It’s got to be one of the stranger Christmas traditions: every year, families gather around the television to watch a 1946 movie about vice, suicide, and a badly run banking institution. Yet, It’s A Wonderful Life is supposedly a yuletide classic.
It shouldn’t be. George Bailey is a feckless, puritanical and self-serving tyrant, using his fellow townsfolk’s money – ineffectively – to impose his own morality upon them. The celebrated George Bailey is perhaps the ultimate NIMBY, with the movie showing the townsfolk loving and celebrating him for saving them for their own selfish desires, such as for more housing or for any viable nightlife.
In the movie, George Bailey wants to travel the world but instead reluctantly agrees to run his hometown’s Building & Loans – the US equivalent to a building society – and marry Mary, who had loved him since childhood. Despite the B&L being owned by its customers, Bailey’s family seems to have a stranglehold on running it, despite having little aptitude to do so.
Bailey is terrible at running a financial institution, and has no sense of boundaries: early in the movie, it barely avoids collapse because he sinks the savings for his honeymoon into it.
George allows his alcoholic uncle to continue working, unsupervised, in a senior role at the institution. Despite a Building & Loan existing to approve housing, he insists on impossibly high housing standards, which restricts supply, pushing up profit for the town’s slum landlords, who Bailey mistakenly believes he is opposing.
Eventually, all of George’s incompetence and mismanagement catches up with him, when $8,000 is missing from the Buildings & Loan, meaning that both the law and the regulators are closing in on Bailey and customers are losing confidence. This does lead to one of the best descriptions of how banks work to make it into fiction:
“You’re thinking of the place all wrong, as if I have the money back in a safe,” Bailey says. “The money’s not here. Your money’s in Joe’s house… and a hundred others. You’re lending them the money to build and then they’re going to pay it back to you the best they can.”
What Bailey leaves out, of course, is that thanks to his alcoholic uncle, and George’s negligence, $8,000 of their money is missing and cannot be found, a situation for which we are encouraged to blame the bank owner Henry Potter, as if he should save a rival from their hapless blunders.
As a locally powerful straight white man, the prospect of facing the consequences of his actions is of course so unbearable to George Bailey that he immediately contemplates suicide. Thankfully, like most men in his position, Bailey appears to have the benefit of a guardian angel, through whom we get to see what the world would look like if Bailey had never been born.
George Bailey is shown a bustling metropolis, in place of the staid town struggling to manage in his real world. The high street is full of packed bars and clubs, with delighted patrons clearly enjoying spending what seems like ample disposable income.
Mary, the wife for whom George settled when his plans to travel were disrupted, is enjoying a successful career in the local library.
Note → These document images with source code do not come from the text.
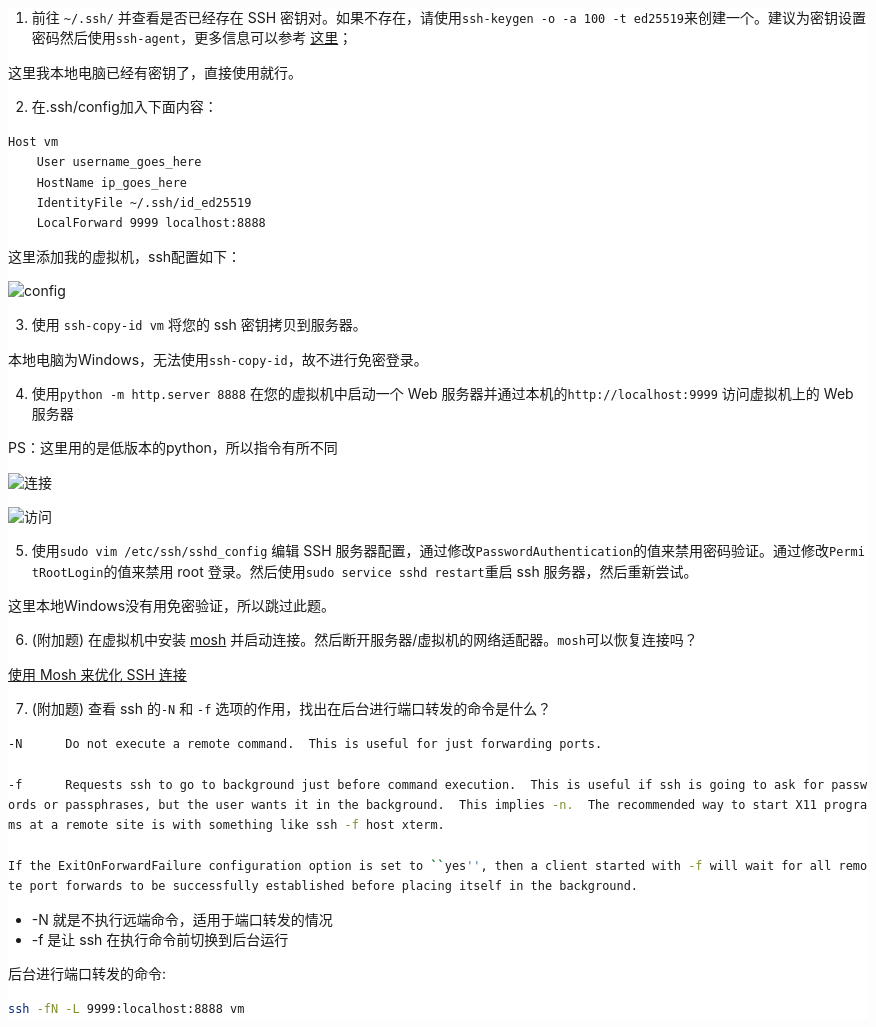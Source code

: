 1. 前往 `~/.ssh/` 并查看是否已经存在 SSH 密钥对。如果不存在，请使用`ssh-keygen -o -a 100 -t ed25519`来创建一个。建议为密钥设置密码然后使用`ssh-agent`，更多信息可以参考 [这里](https://www.ssh.com/ssh/agent)；

这里我本地电脑已经有密钥了，直接使用就行。

2. 在.ssh/config加入下面内容：

```bash
Host vm
    User username_goes_here
    HostName ip_goes_here
    IdentityFile ~/.ssh/id_ed25519
    LocalForward 9999 localhost:8888
```

这里添加我的虚拟机，ssh配置如下：

![config](https://s1.imagehub.cc/images/2022/10/09/bYWQQNrpa5.png)

3. 使用 `ssh-copy-id vm` 将您的 ssh 密钥拷贝到服务器。

本地电脑为Windows，无法使用`ssh-copy-id`，故不进行免密登录。

4. 使用`python -m http.server 8888` 在您的虚拟机中启动一个 Web 服务器并通过本机的`http://localhost:9999` 访问虚拟机上的 Web 服务器

PS：这里用的是低版本的python，所以指令有所不同

![连接](https://s1.imagehub.cc/images/2022/10/09/J5qXFlQNTx.png)

![访问](https://s1.imagehub.cc/images/2022/10/09/N3XwFkIjpV.png)

5. 使用`sudo vim /etc/ssh/sshd_config` 编辑 SSH 服务器配置，通过修改`PasswordAuthentication`的值来禁用密码验证。通过修改`PermitRootLogin`的值来禁用 root 登录。然后使用`sudo service sshd restart`重启 ssh 服务器，然后重新尝试。

这里本地Windows没有用免密验证，所以跳过此题。

6. (附加题) 在虚拟机中安装 [mosh](https://mosh.org/) 并启动连接。然后断开服务器/虚拟机的网络适配器。`mosh`可以恢复连接吗？

[使用 Mosh 来优化 SSH 连接](http://t.zoukankan.com/sunweiye-p-12003616.html)

7. (附加题) 查看 ssh 的`-N` 和 `-f` 选项的作用，找出在后台进行端口转发的命令是什么？

```bash
-N      Do not execute a remote command.  This is useful for just forwarding ports.

-f      Requests ssh to go to background just before command execution.  This is useful if ssh is going to ask for passwords or passphrases, but the user wants it in the background.  This implies -n.  The recommended way to start X11 programs at a remote site is with something like ssh -f host xterm.

If the ExitOnForwardFailure configuration option is set to ``yes'', then a client started with -f will wait for all remote port forwards to be successfully established before placing itself in the background.
```

- -N 就是不执行远端命令，适用于端口转发的情况
- -f 是让 ssh 在执行命令前切换到后台运行

后台进行端口转发的命令:

```bash
ssh -fN -L 9999:localhost:8888 vm
```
So delighted are the townsfolk with the state of things that they have even renamed the town “Pottersville”.
Obviously, the strictly paternalistic Bailey sees this idyllic situation as hellish, seemingly particularly horrified by the idea of his wife having a job and taking satisfaction from a life lived outside the home. He returns to his real life determined to prevent this future ever coming to pass: his NIMBYism is validated and renewed.
Meanwhile, his wife – once again showing the catastrophic mingling of Bailey’s personal and work lives that have twice nearly led the Buildings & Loan to ruin – has gone door to door, shaking money out of the locals to recapitalise Bailey’s, dragging even more money out of the local community, risking impoverishing the town after Christmas, but saving George Bailey from facing the consequences for his criminal negligence at the bank.
As the bamboozled townsfolk bafflingly celebrate their collective loss, they gather around the piano to celebrate George Bailey getting away with everything scot-free, learning nothing except that he is free yet again to use everyone else’s money to impose his own will on the town.
Usually, a good Christmas movie is popular because of the escapism it offers. But for America, a parable about a feckless man preparing to impose a radical moral agenda on his locale thanks to support from the locals and a lot of outside help from a guardian angel might feel a little on the nose.
Still, it’s a free country… for now.